For the reasons that follow, judgment should go for the State.
First. The application for naturalization recites that petitioner's residence was 755 Soler Street, Manila. But at the hearing of the petition, petitioner's character witness, Nestor Tejada, declared that in 1949 petitioner resided on Quezon Boulevard. Then, the record discloses that he also resided at 214 Escolta. 2 Also from the record, we gather that he resided at 1457 Soler Street. 3
Failure in good faith or otherwise to state the former places of residence is fatal; it affects the jurisdiction of the court "to hear and decide the case." 4 That defect is not cured by supplying data at the hearing of the petition for naturalization. 5 Very recently, in Chua Lian Yan vs. Republic, L-26416, April 26, 1969, we said: "This non-disclosure is fatal. Section 7 of the Revised Naturalization Law requires that a petition for naturalization should state petitioner's 'present and former places of residence.' We have said that 'residence' encompasses all places where petitioner 'actually and physically resided'. Tondo and T. Earnshaw Street, Manila, where he resided, and Goa, where he studied, certainly come within the term 'residence'. The legal requirement of recital in the petition of present and former places of residence is not without reason: First, 'information regarding petitioner and objection to his application are apt to be provided by people in his actual, physical surrounding;' and second, failure to allege the former places of residence 'deprives both public and government of a fair opportunity to check up petitioner's activities material to the proceeding and of registering their objection to his application."

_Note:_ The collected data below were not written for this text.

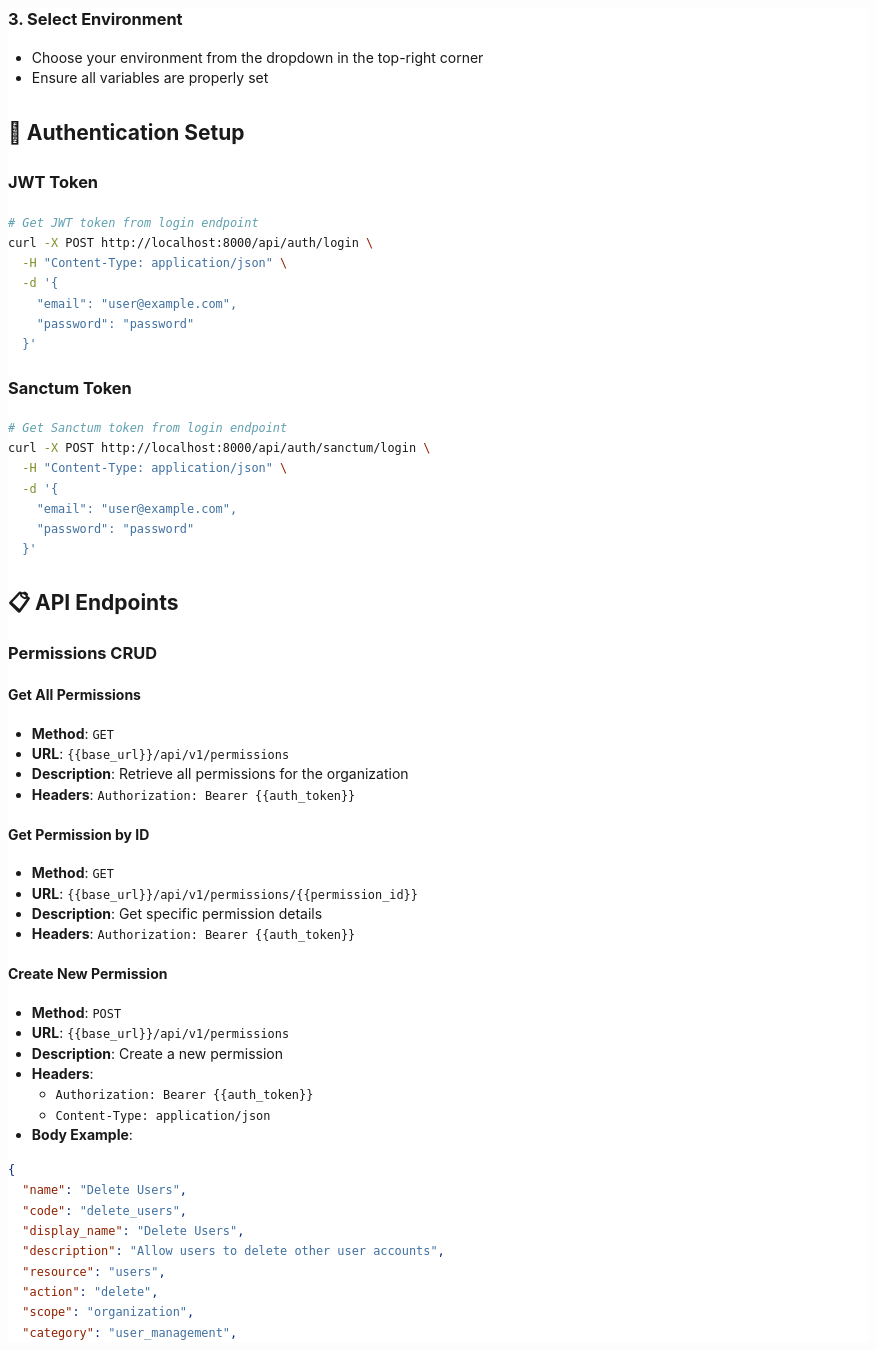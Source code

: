 ### 3. Select Environment
- Choose your environment from the dropdown in the top-right corner
- Ensure all variables are properly set

## 🔐 Authentication Setup

### JWT Token
```bash
# Get JWT token from login endpoint
curl -X POST http://localhost:8000/api/auth/login \
  -H "Content-Type: application/json" \
  -d '{
    "email": "user@example.com",
    "password": "password"
  }'
```

### Sanctum Token
```bash
# Get Sanctum token from login endpoint
curl -X POST http://localhost:8000/api/auth/sanctum/login \
  -H "Content-Type: application/json" \
  -d '{
    "email": "user@example.com",
    "password": "password"
  }'
```

## 📋 API Endpoints

### Permissions CRUD

#### Get All Permissions
- **Method**: `GET`
- **URL**: `{{base_url}}/api/v1/permissions`
- **Description**: Retrieve all permissions for the organization
- **Headers**: `Authorization: Bearer {{auth_token}}`

#### Get Permission by ID
- **Method**: `GET`
- **URL**: `{{base_url}}/api/v1/permissions/{{permission_id}}`
- **Description**: Get specific permission details
- **Headers**: `Authorization: Bearer {{auth_token}}`

#### Create New Permission
- **Method**: `POST`
- **URL**: `{{base_url}}/api/v1/permissions`
- **Description**: Create a new permission
- **Headers**: 
  - `Authorization: Bearer {{auth_token}}`
  - `Content-Type: application/json`
- **Body Example**:
```json
{
  "name": "Delete Users",
  "code": "delete_users",
  "display_name": "Delete Users",
  "description": "Allow users to delete other user accounts",
  "resource": "users",
  "action": "delete",
  "scope": "organization",
  "category": "user_management",
```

Second. Petitioner's failure to file a declaration of intention without being exempted from that requirement is as fatal. By Section 6 of the Revised Naturalization Law, as amended by Commonwealth Act 535, petitioners, to be exempted from the requirement of making a declaration of intention, must have resided "continously in the Philippines for a period of thirty years or more before filing their application." 6
We now go to the facts.
Petitioner arrived in the Philippines in 1926. He left for China in 1931, returned to Manila on January 15, 1933. He again went to China on 1937 and came back to Manila on September 16, 1939. The third trip to China was in 1940; he was back in Manila on February 15, 1941. Another visit to China was in 1946, which was lasted up to April 16, 1949. Unquestionably, petitioner's residence in this country was not actual, substantial and continuos for a period of thirty years. On the contrary, it was punctured with interruptions that cannot be categorized as short visits to China. By the standard in Sy See vs. Republic, supra, at page 192, these absences bar him from claiming continuos residence.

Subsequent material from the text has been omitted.